● Task description: Omit every picture and write out the rest of the records exactly.

[Source records]

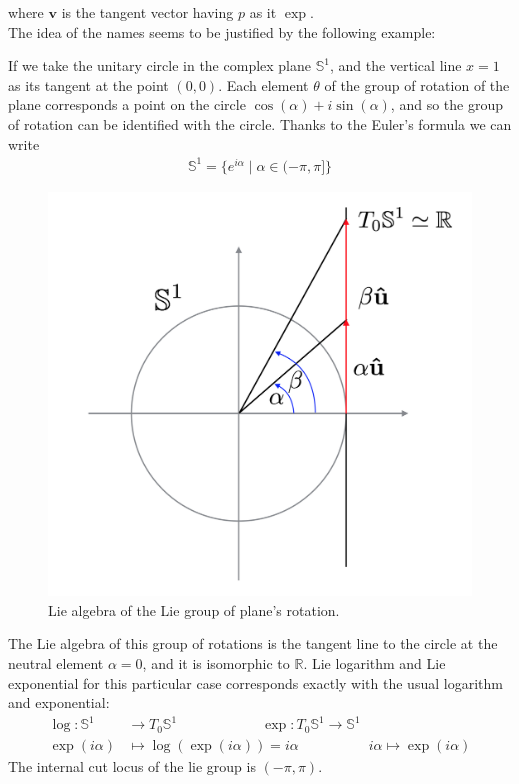 where $\mathbf{v}  $ is the tangent vector having $p$ as it $\exp$.\\
The idea of the names seems to be justified by the following example:
\begin{example}
	If we take the unitary circle in the complex plane $\mathbb{S}^{1}$, and the vertical line $x = 1$ as its tangent at the point $(0,0)$. Each element $\theta$ of the group of rotation of the plane corresponds a point on the circle $\cos(\alpha)+ i\sin(\alpha)$, and so the group of rotation can be identified with the circle. Thanks to the Euler's formula we can write
	\begin{align*}
	\mathbb{S}^{1} = \{e^{i\alpha}  \mid \alpha \in (-\pi,\pi] \}
	\end{align*}
	\begin{figure}[!ht]
		\centering
		\includegraphics[scale=0.35]{figures/circle_example.png}
		\caption{Lie algebra of the Lie group of plane's rotation.}
		\label{fig:evolution}
	\end{figure}  
	The Lie algebra of this group of rotations is the tangent line to the circle at the neutral element $\alpha = 0$, and it is isomorphic to $\mathbb{R}$. Lie logarithm and Lie exponential for this particular case corresponds exactly with the usual logarithm and exponential:
	\begin{align*}
	\log : \mathbb{S}^{1} & \longrightarrow T_{0} \mathbb{S}^{1} 
	\qquad \qquad \quad \quad 
	\exp : T_{0} \mathbb{S}^{1}  \longrightarrow \mathbb{S}^{1}
	\\
	\exp{(i\alpha)} &\longmapsto \log(\exp{(i\alpha)})  =  i\alpha 
	\qquad \qquad \quad   
	i\alpha \longmapsto \exp(i\alpha)  
	\end{align*}
	The internal cut locus of the lie group is $(-\pi, \pi)$.
\end{example}

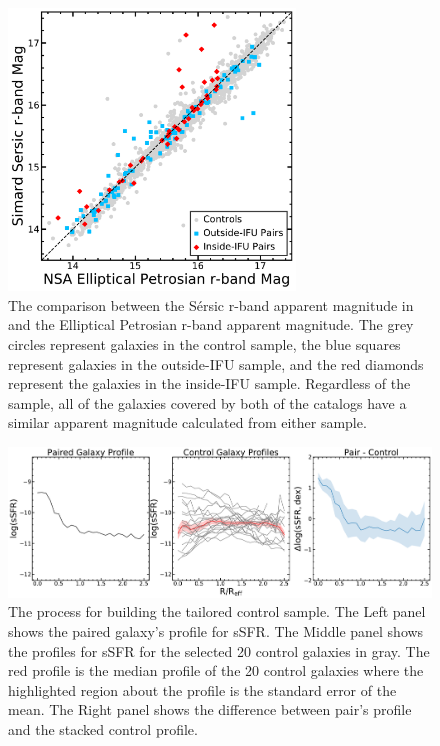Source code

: \documentclass[iop,revtex4,twocolumn,apj,numberedappendix,appendixfloats]{emulateapj}
\begin{document}
\begin{figure}
\centering
\includegraphics[width=3in]{fig/mag_comp.pdf}
\caption[The comparison between the r-band magnitudes in Simard+11 and NSA catalog]{The comparison between the S\'ersic r-band apparent magnitude in \citet{Simard:2011} and the Elliptical Petrosian r-band apparent magnitude. The grey circles represent galaxies in the control sample, the blue squares represent galaxies in the outside-IFU sample, and the red diamonds represent the galaxies in the inside-IFU sample. Regardless of the sample, all of the galaxies covered by both of the catalogs have a similar apparent magnitude calculated from either sample.}
\label{fig:mag_comp}
\end{figure}

\begin{figure}
\centering
\includegraphics[width=\linewidth]{fig/8083-12703.pdf}
\caption[Example of the difference profiles for the mass-redshift selected control sample.]{The process for building the tailored control sample. The Left panel shows the paired galaxy's profile for sSFR. The Middle panel shows the profiles for sSFR for the selected 20 control galaxies in gray. The red profile is the median profile of the 20 control galaxies where the highlighted region about the profile is the standard error of the mean. The Right panel shows the difference between pair's profile and the stacked control profile.}
\label{fig:dex}
\end{figure}
\end{document}
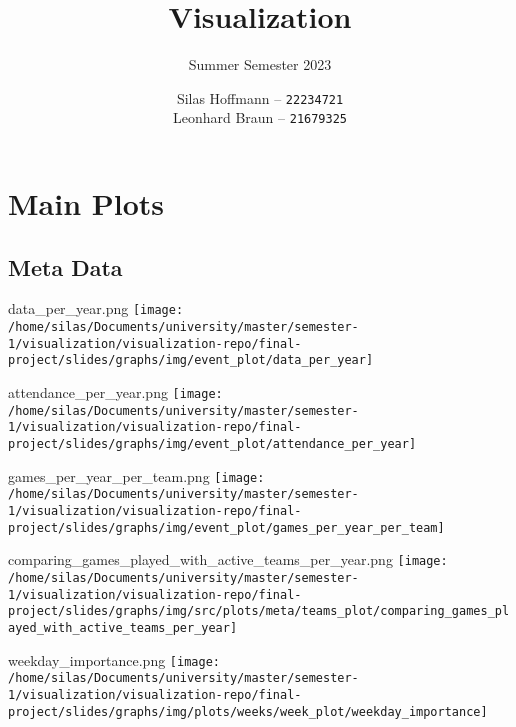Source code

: \documentclass[pdf]{beamer}
\title{Visualization}
\subtitle{Summer Semester 2023}
\author{
    Silas Hoffmann --
    \texttt{22234721} \\
    Leonhard Braun --
    \texttt{21679325} \\
}
\institute{Georg-August-Universität Göttingen}
\begin{document}
\maketitle

\section{Main Plots}
\subsection{Meta Data}
\begin{frame}{data\_per\_year.png}
	\centering
	\texttt{[image: /home/silas/Documents/university/master/semester-1/visualization/visualization-repo/final-project/slides/graphs/img/event\_plot/data\_per\_year]}
\end{frame}
\begin{frame}{attendance\_per\_year.png}
	\centering
	\texttt{[image: /home/silas/Documents/university/master/semester-1/visualization/visualization-repo/final-project/slides/graphs/img/event\_plot/attendance\_per\_year]}
\end{frame}
\begin{frame}{games\_per\_year\_per\_team.png}
	\centering
	\texttt{[image: /home/silas/Documents/university/master/semester-1/visualization/visualization-repo/final-project/slides/graphs/img/event\_plot/games\_per\_year\_per\_team]}
\end{frame}
\begin{frame}{comparing\_games\_played\_with\_active\_teams\_per\_year.png}
	\centering
	\texttt{[image: /home/silas/Documents/university/master/semester-1/visualization/visualization-repo/final-project/slides/graphs/img/src/plots/meta/teams\_plot/comparing\_games\_played\_with\_active\_teams\_per\_year]}
\end{frame}
\begin{frame}{weekday\_importance.png}
	\centering
	\texttt{[image: /home/silas/Documents/university/master/semester-1/visualization/visualization-repo/final-project/slides/graphs/img/plots/weeks/week\_plot/weekday\_importance]}
\end{frame}
\end{document}
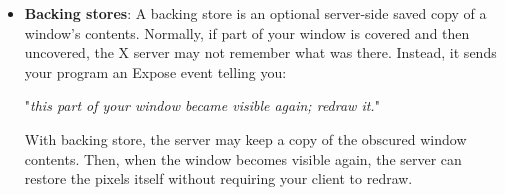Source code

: \documentclass{report}
\begin{document}
\begin{itemize}
            \bigbreak \noindent 
            \begin{cppcode}
                BitmapPad (display)
                int XBitmapPad (display)
            \end{cppcode}
            \bigbreak \noindent 
            Each scanline must be padded to a multiple of bits returned by this macro or function.
            \bigbreak \noindent 
            \begin{cppcode}
            DisplayHeight(display, screen_number)
            int XDisplayHeight(display, screen_number)
            \end{cppcode}
            \bigbreak \noindent 
            Both return an integer that describes the height of the screen in pixels.
            \bigbreak \noindent 
            \begin{cppcode}
                DisplayHeightMM (display, screen_number)
                int XDisplayHeightMM(display, screen_number)
            \end{cppcode}
            \bigbreak \noindent 
            Both return the height of the specified screen in millimeters.
            \bigbreak \noindent 
            \begin{cppcode}
                DisplayWidth (display, screen_number)
                int XDisplayWidth (display, screen_number)
            \end{cppcode}
            \bigbreak \noindent 
            Both return the width of the screen in pixels.
            \bigbreak \noindent 
            \begin{cppcode}
                DisplayWidthMM (display, screen_number)
                int XDisplayWidthMM (display, screen_number)
            \end{cppcode}
            \bigbreak \noindent 
            Both return the width of the specified screen in millimeters.
        \item \textbf{Backing stores}: A backing store is an optional server-side saved copy of a window’s contents.
            \bigbreak \noindent 
            Normally, if part of your window is covered and then uncovered, the X server may not remember what was there. Instead, it sends your program an Expose event telling you:
            \begin{center}
                "\textit{this part of your window became visible again; redraw it.}"
            \end{center}
            With backing store, the server may keep a copy of the obscured window contents. Then, when the window becomes visible again, the server can restore the pixels itself without requiring your client to redraw.

\end{itemize}
\end{document}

[/Source records]

● Response to this task:
 where $\mathbf{v}  $ is the tangent vector having $p$ as it $\exp$.\\
The idea of the names seems to be justified by the following example:
\begin{example}
	If we take the unitary circle in the complex plane $\mathbb{S}^{1}$, and the vertical line $x = 1$ as its tangent at the point $(0,0)$. Each element $\theta$ of the group of rotation of the plane corresponds a point on the circle $\cos(\alpha)+ i\sin(\alpha)$, and so the group of rotation can be identified with the circle. Thanks to the Euler's formula we can write
	\begin{align*}
	\mathbb{S}^{1} = \{e^{i\alpha}  \mid \alpha \in (-\pi,\pi] \}
	\end{align*}
	\begin{figure}[!ht]
		\centering
		\includegraphics[scale=0.35]{figures/circle_example.png}
		\caption{Lie algebra of the Lie group of plane's rotation.}
		\label{fig:evolution}
	\end{figure}  
	The Lie algebra of this group of rotations is the tangent line to the circle at the neutral element $\alpha = 0$, and it is isomorphic to $\mathbb{R}$. Lie logarithm and Lie exponential for this particular case corresponds exactly with the usual logarithm and exponential:
	\begin{align*}
	\log : \mathbb{S}^{1} & \longrightarrow T_{0} \mathbb{S}^{1} 
	\qquad \qquad \quad \quad 
	\exp : T_{0} \mathbb{S}^{1}  \longrightarrow \mathbb{S}^{1}
	\\
	\exp{(i\alpha)} &\longmapsto \log(\exp{(i\alpha)})  =  i\alpha 
	\qquad \qquad \quad   
	i\alpha \longmapsto \exp(i\alpha)  
	\end{align*}
	The internal cut locus of the lie group is $(-\pi, \pi)$.
\end{example}

Source code

: \documentclass[iop,revtex4,twocolumn,apj,numberedappendix,appendixfloats]{emulateapj}
\begin{document}
\begin{figure}
\centering
\includegraphics[width=3in]{fig/mag_comp.pdf}
\caption[The comparison between the r-band magnitudes in Simard+11 and NSA catalog]{The comparison between the S\'ersic r-band apparent magnitude in \citet{Simard:2011} and the Elliptical Petrosian r-band apparent magnitude. The grey circles represent galaxies in the control sample, the blue squares represent galaxies in the outside-IFU sample, and the red diamonds represent the galaxies in the inside-IFU sample. Regardless of the sample, all of the galaxies covered by both of the catalogs have a similar apparent magnitude calculated from either sample.}
\label{fig:mag_comp}
\end{figure}

\begin{figure}
\centering
\includegraphics[width=\linewidth]{fig/8083-12703.pdf}
\caption[Example of the difference profiles for the mass-redshift selected control sample.]{The process for building the tailored control sample. The Left panel shows the paired galaxy's profile for sSFR. The Middle panel shows the profiles for sSFR for the selected 20 control galaxies in gray. The red profile is the median profile of the 20 control galaxies where the highlighted region about the profile is the standard error of the mean. The Right panel shows the difference between pair's profile and the stacked control profile.}
\label{fig:dex}
\end{figure}
\end{document}
Source code

: \documentclass[pdf]{beamer}
\title{Visualization}
\subtitle{Summer Semester 2023}
\author{
    Silas Hoffmann --
    \texttt{22234721} \\
    Leonhard Braun --
    \texttt{21679325} \\
}
\institute{Georg-August-Universität Göttingen}
\begin{document}
\maketitle

\section{Main Plots}
\subsection{Meta Data}
\begin{frame}{data\_per\_year.png}
	\centering
	\texttt{[image: /home/silas/Documents/university/master/semester-1/visualization/visualization-repo/final-project/slides/graphs/img/event\_plot/data\_per\_year]}
\end{frame}
\begin{frame}{attendance\_per\_year.png}
	\centering
	\texttt{[image: /home/silas/Documents/university/master/semester-1/visualization/visualization-repo/final-project/slides/graphs/img/event\_plot/attendance\_per\_year]}
\end{frame}
\begin{frame}{games\_per\_year\_per\_team.png}
	\centering
	\texttt{[image: /home/silas/Documents/university/master/semester-1/visualization/visualization-repo/final-project/slides/graphs/img/event\_plot/games\_per\_year\_per\_team]}
\end{frame}
\begin{frame}{comparing\_games\_played\_with\_active\_teams\_per\_year.png}
	\centering
	\texttt{[image: /home/silas/Documents/university/master/semester-1/visualization/visualization-repo/final-project/slides/graphs/img/src/plots/meta/teams\_plot/comparing\_games\_played\_with\_active\_teams\_per\_year]}
\end{frame}
\begin{frame}{weekday\_importance.png}
	\centering
	\texttt{[image: /home/silas/Documents/university/master/semester-1/visualization/visualization-repo/final-project/slides/graphs/img/plots/weeks/week\_plot/weekday\_importance]}
\end{frame}
\end{document}
Source code

: \documentclass{report}
\begin{document}
\begin{itemize}
            \bigbreak \noindent 
            \begin{cppcode}
                BitmapPad (display)
                int XBitmapPad (display)
            \end{cppcode}
            \bigbreak \noindent 
            Each scanline must be padded to a multiple of bits returned by this macro or function.
            \bigbreak \noindent 
            \begin{cppcode}
            DisplayHeight(display, screen_number)
            int XDisplayHeight(display, screen_number)
            \end{cppcode}
            \bigbreak \noindent 
            Both return an integer that describes the height of the screen in pixels.
            \bigbreak \noindent 
            \begin{cppcode}
                DisplayHeightMM (display, screen_number)
                int XDisplayHeightMM(display, screen_number)
            \end{cppcode}
            \bigbreak \noindent 
            Both return the height of the specified screen in millimeters.
            \bigbreak \noindent 
            \begin{cppcode}
                DisplayWidth (display, screen_number)
                int XDisplayWidth (display, screen_number)
            \end{cppcode}
            \bigbreak \noindent 
            Both return the width of the screen in pixels.
            \bigbreak \noindent 
            \begin{cppcode}
                DisplayWidthMM (display, screen_number)
                int XDisplayWidthMM (display, screen_number)
            \end{cppcode}
            \bigbreak \noindent 
            Both return the width of the specified screen in millimeters.
        \item \textbf{Backing stores}: A backing store is an optional server-side saved copy of a window’s contents.
            \bigbreak \noindent 
            Normally, if part of your window is covered and then uncovered, the X server may not remember what was there. Instead, it sends your program an Expose event telling you:
            \begin{center}
                "\textit{this part of your window became visible again; redraw it.}"
            \end{center}
            With backing store, the server may keep a copy of the obscured window contents. Then, when the window becomes visible again, the server can restore the pixels itself without requiring your client to redraw.

\end{itemize}
\end{document}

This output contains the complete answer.